Task item> Go through the records and report each line holding the string "순차적으로".

Source texts of formatted documents:
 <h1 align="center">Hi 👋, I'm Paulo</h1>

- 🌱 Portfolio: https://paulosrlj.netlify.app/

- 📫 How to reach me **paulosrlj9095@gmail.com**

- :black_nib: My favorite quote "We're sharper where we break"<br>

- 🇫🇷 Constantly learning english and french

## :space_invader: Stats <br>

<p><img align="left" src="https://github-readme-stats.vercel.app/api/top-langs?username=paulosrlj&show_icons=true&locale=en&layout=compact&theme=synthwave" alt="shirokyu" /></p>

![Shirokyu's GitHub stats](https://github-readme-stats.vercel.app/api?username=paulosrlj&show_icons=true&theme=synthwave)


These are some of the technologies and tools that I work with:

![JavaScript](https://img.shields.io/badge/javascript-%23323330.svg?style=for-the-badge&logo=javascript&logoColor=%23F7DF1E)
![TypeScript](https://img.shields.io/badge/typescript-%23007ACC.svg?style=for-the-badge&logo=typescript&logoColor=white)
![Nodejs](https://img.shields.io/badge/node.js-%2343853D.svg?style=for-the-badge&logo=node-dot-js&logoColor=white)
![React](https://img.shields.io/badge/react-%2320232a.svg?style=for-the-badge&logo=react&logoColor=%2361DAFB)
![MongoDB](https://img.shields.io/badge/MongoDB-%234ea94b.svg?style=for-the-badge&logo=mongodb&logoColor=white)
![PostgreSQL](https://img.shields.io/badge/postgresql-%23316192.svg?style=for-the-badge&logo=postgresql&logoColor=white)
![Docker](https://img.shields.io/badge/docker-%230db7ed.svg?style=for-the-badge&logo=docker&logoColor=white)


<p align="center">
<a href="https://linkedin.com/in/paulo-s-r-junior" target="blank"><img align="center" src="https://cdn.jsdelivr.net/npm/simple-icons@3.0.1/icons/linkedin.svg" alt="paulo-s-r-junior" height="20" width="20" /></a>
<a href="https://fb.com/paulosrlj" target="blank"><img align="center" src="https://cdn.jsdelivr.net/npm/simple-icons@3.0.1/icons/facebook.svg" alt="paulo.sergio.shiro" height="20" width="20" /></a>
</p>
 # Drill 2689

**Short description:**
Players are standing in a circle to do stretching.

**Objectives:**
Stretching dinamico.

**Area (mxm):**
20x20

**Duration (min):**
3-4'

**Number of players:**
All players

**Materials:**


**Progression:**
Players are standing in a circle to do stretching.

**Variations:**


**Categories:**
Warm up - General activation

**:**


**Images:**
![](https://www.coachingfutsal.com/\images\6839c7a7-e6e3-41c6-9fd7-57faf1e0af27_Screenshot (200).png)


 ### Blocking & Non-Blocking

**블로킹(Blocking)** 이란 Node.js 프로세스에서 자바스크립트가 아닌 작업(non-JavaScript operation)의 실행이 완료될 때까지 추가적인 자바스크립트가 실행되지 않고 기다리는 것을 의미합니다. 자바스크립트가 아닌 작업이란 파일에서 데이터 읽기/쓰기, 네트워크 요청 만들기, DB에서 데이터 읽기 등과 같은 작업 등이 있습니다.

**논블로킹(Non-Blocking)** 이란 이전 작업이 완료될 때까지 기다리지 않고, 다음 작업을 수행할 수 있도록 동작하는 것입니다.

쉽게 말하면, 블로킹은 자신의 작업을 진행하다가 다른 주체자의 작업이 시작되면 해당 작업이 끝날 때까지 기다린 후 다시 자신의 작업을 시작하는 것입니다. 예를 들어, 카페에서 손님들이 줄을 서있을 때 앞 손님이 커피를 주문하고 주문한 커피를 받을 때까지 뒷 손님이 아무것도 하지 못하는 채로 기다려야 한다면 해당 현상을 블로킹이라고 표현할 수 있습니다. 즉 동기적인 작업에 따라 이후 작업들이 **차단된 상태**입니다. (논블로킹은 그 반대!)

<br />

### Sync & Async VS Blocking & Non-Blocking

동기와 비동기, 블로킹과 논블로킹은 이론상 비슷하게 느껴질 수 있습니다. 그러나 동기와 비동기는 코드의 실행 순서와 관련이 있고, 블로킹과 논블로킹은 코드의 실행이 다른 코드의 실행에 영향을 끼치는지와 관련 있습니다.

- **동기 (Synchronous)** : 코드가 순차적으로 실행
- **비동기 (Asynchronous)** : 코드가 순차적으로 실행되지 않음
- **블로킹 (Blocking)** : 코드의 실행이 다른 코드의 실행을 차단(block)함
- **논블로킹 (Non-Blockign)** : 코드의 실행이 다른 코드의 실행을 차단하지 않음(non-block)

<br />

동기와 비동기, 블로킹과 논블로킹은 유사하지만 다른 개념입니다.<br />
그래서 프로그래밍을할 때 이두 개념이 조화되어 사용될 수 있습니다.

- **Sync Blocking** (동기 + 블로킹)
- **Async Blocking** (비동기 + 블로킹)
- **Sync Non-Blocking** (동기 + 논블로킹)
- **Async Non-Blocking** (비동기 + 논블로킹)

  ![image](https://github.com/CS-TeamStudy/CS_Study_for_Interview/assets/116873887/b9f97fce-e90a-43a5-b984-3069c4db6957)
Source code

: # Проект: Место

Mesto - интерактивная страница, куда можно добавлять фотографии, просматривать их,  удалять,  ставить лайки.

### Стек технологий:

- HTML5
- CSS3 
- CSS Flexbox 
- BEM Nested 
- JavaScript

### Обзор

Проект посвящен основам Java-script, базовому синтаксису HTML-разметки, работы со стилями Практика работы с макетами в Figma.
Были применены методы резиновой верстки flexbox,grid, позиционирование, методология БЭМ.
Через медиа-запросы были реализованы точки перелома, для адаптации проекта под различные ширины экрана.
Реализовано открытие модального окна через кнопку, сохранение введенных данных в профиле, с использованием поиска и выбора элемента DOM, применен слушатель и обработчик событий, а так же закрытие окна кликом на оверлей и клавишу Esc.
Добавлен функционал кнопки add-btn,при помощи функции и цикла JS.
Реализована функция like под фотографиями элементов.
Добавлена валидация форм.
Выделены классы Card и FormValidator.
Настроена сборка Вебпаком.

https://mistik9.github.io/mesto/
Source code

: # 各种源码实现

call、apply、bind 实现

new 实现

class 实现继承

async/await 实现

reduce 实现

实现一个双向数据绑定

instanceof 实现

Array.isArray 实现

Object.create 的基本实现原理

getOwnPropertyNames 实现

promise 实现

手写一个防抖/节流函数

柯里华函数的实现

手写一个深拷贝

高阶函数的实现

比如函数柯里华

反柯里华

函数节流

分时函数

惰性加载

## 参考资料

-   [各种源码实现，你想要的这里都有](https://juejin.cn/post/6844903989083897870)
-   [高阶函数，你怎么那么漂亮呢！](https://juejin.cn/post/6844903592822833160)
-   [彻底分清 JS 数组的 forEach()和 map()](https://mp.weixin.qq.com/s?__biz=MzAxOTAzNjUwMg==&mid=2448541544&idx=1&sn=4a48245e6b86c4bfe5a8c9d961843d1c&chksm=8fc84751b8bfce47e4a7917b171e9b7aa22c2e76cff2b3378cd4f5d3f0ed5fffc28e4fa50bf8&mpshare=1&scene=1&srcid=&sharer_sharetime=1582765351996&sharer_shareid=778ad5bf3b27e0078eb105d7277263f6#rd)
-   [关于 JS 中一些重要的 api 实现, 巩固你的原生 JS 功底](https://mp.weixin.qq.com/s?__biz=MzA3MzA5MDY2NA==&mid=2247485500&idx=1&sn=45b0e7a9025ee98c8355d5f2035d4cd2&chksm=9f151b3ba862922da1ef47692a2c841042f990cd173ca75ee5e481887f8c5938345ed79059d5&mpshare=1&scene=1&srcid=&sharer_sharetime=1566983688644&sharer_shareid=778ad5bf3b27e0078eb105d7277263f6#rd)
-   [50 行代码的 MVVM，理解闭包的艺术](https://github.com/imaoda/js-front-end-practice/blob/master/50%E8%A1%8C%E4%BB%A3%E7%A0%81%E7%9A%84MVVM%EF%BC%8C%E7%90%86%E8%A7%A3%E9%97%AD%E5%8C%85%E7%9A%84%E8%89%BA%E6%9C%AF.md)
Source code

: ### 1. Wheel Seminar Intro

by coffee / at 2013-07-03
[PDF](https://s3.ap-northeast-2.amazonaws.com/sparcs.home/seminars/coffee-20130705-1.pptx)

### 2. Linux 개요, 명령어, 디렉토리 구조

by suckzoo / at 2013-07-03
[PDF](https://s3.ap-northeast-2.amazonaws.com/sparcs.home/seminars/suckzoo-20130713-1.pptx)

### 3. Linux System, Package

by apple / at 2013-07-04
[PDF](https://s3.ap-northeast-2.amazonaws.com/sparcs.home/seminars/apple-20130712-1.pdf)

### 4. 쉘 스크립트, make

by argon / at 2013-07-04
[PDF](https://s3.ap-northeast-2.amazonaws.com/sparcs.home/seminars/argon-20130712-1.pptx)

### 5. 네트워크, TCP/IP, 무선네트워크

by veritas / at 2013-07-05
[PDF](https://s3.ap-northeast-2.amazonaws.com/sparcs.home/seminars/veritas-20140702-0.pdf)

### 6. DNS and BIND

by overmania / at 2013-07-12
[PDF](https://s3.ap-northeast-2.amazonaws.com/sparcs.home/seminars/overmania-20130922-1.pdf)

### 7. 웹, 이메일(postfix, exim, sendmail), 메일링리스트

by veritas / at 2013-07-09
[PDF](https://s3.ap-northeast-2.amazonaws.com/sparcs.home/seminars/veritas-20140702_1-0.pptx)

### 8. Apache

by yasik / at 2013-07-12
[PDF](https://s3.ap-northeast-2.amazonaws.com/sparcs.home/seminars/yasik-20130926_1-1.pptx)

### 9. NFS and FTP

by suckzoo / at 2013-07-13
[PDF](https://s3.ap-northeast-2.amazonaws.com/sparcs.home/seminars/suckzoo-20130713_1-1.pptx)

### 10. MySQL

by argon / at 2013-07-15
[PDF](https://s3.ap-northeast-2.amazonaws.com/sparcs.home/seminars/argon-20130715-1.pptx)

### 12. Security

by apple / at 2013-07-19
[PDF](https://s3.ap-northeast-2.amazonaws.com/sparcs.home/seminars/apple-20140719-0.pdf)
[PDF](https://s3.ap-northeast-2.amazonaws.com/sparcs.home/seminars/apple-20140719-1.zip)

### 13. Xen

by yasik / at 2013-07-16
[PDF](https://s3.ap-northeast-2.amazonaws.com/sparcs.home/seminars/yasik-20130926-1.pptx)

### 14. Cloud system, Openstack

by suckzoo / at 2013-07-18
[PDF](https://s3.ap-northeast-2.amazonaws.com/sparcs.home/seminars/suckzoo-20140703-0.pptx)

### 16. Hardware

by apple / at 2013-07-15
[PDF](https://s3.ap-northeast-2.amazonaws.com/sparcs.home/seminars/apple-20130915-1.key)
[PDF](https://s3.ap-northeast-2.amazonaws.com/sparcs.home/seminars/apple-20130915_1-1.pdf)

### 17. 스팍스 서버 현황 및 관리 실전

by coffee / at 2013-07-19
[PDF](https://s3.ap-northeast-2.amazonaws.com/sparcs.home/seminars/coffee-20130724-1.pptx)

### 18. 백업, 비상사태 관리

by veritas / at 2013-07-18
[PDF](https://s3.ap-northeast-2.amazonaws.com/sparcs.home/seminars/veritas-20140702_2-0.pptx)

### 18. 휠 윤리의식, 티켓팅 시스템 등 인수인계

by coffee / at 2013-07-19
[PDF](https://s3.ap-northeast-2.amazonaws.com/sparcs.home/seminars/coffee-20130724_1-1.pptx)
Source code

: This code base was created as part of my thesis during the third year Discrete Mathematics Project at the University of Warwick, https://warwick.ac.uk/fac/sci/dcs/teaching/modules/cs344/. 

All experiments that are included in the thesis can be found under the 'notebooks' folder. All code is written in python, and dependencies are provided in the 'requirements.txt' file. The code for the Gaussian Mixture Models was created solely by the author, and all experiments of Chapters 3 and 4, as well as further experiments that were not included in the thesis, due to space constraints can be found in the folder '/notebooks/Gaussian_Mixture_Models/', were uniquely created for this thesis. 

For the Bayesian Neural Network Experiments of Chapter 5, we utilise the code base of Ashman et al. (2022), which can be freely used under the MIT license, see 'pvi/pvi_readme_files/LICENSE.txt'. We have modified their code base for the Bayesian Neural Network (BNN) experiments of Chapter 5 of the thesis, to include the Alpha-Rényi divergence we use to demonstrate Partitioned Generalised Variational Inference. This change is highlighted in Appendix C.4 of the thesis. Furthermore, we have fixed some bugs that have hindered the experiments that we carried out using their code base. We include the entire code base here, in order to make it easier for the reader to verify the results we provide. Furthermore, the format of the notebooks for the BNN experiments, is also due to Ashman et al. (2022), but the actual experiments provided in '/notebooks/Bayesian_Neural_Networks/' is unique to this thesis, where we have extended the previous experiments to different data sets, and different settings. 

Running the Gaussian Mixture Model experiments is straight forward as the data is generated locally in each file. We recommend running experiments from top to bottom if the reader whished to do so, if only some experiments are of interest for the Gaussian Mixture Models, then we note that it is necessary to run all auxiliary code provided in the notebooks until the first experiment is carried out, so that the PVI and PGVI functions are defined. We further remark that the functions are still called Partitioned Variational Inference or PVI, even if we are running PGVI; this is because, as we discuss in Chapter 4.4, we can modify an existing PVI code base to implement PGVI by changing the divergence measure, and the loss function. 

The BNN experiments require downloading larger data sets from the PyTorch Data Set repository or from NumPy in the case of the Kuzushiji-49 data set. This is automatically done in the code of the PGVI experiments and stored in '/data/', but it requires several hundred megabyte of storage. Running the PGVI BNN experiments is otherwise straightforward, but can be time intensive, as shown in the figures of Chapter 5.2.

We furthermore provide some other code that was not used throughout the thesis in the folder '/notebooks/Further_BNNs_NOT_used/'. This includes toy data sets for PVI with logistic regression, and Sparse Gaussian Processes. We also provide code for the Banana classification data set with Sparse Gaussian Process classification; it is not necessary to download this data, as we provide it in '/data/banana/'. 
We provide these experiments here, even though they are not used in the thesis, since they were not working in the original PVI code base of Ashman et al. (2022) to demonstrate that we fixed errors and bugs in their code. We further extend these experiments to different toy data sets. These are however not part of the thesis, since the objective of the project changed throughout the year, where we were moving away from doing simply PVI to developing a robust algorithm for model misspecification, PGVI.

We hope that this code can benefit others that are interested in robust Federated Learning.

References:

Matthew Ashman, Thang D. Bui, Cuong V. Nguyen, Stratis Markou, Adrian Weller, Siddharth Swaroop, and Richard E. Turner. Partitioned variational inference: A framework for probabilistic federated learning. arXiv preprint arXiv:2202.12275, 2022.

Result of the task>
- **동기 (Synchronous)** : 코드가 순차적으로 실행
- **비동기 (Asynchronous)** : 코드가 순차적으로 실행되지 않음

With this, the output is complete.